Romuald Rajs
Romuald Adam Rajs, właśc. Rais lub Reiss, ps. "Bury" (ur. 30 listopada 1913 w Jabłonce, zm. 30
grudnia 1950 w Białymstoku) – polski żołnierz ZWZ-AK, (dowódca 1 Kompanii Szturmowej 3
Wileńskiej Brygady AK (1944), dowódca II szwadronu 5. Wileńskiej Brygady AK (1945) i
Narodowego Zjednoczenia Wojskowego (dowódca 3 Brygady Wileńskiej NZW). Według ustaleń
śledztwa IPN Rajs pozostaje odpowiedzialny za powojenne pacyfikacje kilku wsi i zabójstwo
kilkudziesięciu osób cywilnych.
W latach 1921-1928 uczęszczał do szkoły powszechnej w Sanoku, następnie do gimnazjum im.
królowej Zofii w tym samym mieście. W 1929 wstąpił do Szkoły Podoficerskiej Piechoty dla
Małoletnich. W 1934 ukończył Szkołę Podoficerską w Koninie i kurs spadochronowy w Biedrusku.
W stopniu kaprala przydzielony został w tym samym roku do 85. Pułku Piechoty 19. Dywizji
Piechoty w Nowej Wilejce pod Wilnem, a w 1936 przeniesiony do 13. Pułku Piechoty. W 1938
został przeniesiony do konnego plutonu zwiadu 85. Pułku Piechoty.
Kampania 1939 roku
W czasie kampanii wrześniowej w 1939 wraz z 85. Pułkiem Piechoty został przeniesiony w rejon
Łowicza i walczył w Armii "Prusy". Jednostka w której walczył (85. PP) została rozproszona 5-6
września w walkach pod Tomaszowem Mazowieckim. Oddział w którym walczył Rajs został
ostatecznie rozbity w dniu 15 września pod Lublinem. Niedługo potem grupa żołnierzy dowodzona
przez Rajsa została zatrzymana w rejonie Kowla przez oddział uzbrojonych Białorusinów, i
odesłana do Berezy Kartuskiej w celu złożenia broni i zdania koni. Rajs został wkrótce zwolniony i
wrócił do Wilna.
Działalność w Armii Krajowej
W konspiracji działał od 1939. W 1940 został zatrzymany i osadzony w obozie pracy, gdzie spędził
następne dwa miesiące pracując na torfowiskach.

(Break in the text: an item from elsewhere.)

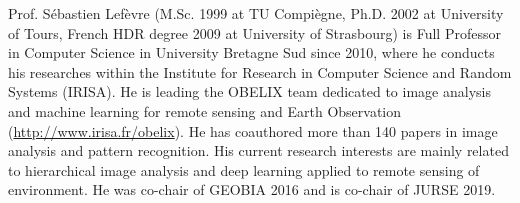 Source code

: \documentclass[journal]{IEEEtran}
\begin{document}
Prof. S{\'e}bastien Lef{\`e}vre (M.Sc. 1999 at TU Compi{\`e}gne, Ph.D. 2002 at University of Tours, French HDR degree 2009 at University of Strasbourg) is Full Professor in Computer Science in University Bretagne Sud since 2010, where he conducts his researches within the Institute for Research in Computer Science and Random Systems (IRISA). He is leading the OBELIX team dedicated to image analysis and machine learning for remote sensing and Earth Observation (\url{http://www.irisa.fr/obelix}). He has coauthored more than 140 papers in image analysis and pattern recognition. His current research interests are mainly related to hierarchical image analysis and deep learning applied to remote sensing of environment. He was co-chair of GEOBIA 2016 and is co-chair of JURSE 2019.
\end{document}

Od 1940 działał w ZWZ, a następnie AK na
Wileńszczyźnie. Od 1943 był dowódcą 1. kompanii szturmowej w 3 Wileńskiej Brygadzie AK pod
dowództwem Gracjana Fróga ps. "Szczerbiec", odznaczonego orderem Virtuti Militari i Krzyżem
Walecznych. Walczył wówczas z Niemcami i litewskimi kolaborantami.

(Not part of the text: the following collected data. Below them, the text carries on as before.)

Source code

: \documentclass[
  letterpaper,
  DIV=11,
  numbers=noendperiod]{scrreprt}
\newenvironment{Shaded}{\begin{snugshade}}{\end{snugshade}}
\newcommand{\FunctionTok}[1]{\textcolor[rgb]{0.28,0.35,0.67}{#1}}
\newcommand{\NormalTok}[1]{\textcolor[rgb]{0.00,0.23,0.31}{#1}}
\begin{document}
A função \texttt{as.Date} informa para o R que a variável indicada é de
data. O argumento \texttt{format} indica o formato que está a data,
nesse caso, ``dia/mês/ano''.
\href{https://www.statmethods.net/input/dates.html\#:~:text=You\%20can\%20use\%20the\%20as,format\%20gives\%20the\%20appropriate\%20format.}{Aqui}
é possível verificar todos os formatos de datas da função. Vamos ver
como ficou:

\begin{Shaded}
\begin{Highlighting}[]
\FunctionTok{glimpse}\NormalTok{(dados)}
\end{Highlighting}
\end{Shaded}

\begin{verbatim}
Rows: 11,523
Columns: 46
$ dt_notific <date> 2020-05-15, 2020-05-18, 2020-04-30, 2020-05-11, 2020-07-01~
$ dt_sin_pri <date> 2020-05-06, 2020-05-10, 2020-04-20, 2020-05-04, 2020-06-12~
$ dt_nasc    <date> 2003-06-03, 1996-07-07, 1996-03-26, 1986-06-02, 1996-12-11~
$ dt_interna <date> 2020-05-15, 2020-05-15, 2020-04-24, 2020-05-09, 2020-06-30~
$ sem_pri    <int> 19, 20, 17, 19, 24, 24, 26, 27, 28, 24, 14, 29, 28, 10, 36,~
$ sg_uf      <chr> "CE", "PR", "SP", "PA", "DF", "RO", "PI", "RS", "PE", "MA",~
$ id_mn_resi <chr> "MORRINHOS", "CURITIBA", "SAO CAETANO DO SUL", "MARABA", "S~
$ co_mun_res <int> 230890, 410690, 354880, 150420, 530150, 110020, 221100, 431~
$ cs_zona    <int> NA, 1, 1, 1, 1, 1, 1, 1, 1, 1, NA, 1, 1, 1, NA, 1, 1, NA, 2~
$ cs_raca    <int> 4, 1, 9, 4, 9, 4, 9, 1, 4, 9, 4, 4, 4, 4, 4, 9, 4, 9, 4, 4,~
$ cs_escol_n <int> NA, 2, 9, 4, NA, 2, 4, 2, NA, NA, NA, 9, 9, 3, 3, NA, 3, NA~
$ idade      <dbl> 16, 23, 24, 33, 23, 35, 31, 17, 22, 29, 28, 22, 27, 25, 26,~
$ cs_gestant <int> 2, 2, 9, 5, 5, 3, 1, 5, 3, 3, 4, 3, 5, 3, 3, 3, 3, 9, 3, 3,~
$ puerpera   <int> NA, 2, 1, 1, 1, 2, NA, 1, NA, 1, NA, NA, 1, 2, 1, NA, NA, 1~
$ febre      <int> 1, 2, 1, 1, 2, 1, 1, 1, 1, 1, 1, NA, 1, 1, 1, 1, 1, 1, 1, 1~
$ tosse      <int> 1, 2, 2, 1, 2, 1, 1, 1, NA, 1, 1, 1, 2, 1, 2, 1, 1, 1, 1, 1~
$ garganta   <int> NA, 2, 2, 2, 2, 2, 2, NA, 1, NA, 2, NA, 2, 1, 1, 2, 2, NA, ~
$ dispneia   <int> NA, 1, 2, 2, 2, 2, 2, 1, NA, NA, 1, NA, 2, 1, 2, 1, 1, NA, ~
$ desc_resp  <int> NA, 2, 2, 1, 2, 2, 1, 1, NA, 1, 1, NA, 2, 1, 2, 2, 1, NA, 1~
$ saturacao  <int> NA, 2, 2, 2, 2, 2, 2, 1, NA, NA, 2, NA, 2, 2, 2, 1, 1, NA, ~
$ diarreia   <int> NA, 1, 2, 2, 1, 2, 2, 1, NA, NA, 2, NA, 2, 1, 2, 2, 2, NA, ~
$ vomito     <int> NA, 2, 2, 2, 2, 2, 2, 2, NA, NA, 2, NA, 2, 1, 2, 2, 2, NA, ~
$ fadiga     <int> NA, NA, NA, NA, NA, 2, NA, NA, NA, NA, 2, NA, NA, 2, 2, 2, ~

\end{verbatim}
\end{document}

W lipcu 1944 brał udział w operacji "Ostra Brama", czyli wyzwalaniu Wilna z rąk Niemców. Po
aresztowaniu swojego dowódcy przez NKWD, przejął dowództwo i wyprowadził oddział z
sowieckiego okrążenia w Puszczy Rudnickej, a po miesiącu go rozwiązał. W październiku 1944
przedostał się do Białegostoku, gdzie zgłosił się do LWP pod fałszywym nazwiskiem Jerzy Góral.
Od stycznia 1945 dowodził plutonem w batalionie Ochrony Lasów Państwowych w Hajnówce. W
maju 1945 skontaktował się z mjr. Zygmuntem Szendzielarzem ps. "Łupaszko", który na
Białostocczyźnie odtwarzał w tym czasie V Wileńską Brygadę AK. Rajs natychmiast zdezerterował
i przyłączył się do oddziału Łupaszki.
Romuald Rajs na rozkaz "Łupaszki" zdezerterował z ludowego wojska z 29 żołnierzami i od 9 maja
1945 został dowódcą 2. szwadronu Brygady, którego trzonem był uprowadzony pluton. Kiedy 18
stycznia 1945 gen. Leopold Okulicki ps. "Niedźwiadek" wydał rozkaz rozwiązania Armii Krajowej,
V Brygada nie podporządkowała się temu. W dniu 18 sierpnia 1945 stoczyła zwycięską potyczkę z
oddziałami Armii Czerwonej, UB i LWP w okolicach Miodusów-Dworaków w pow. siemiatyckim.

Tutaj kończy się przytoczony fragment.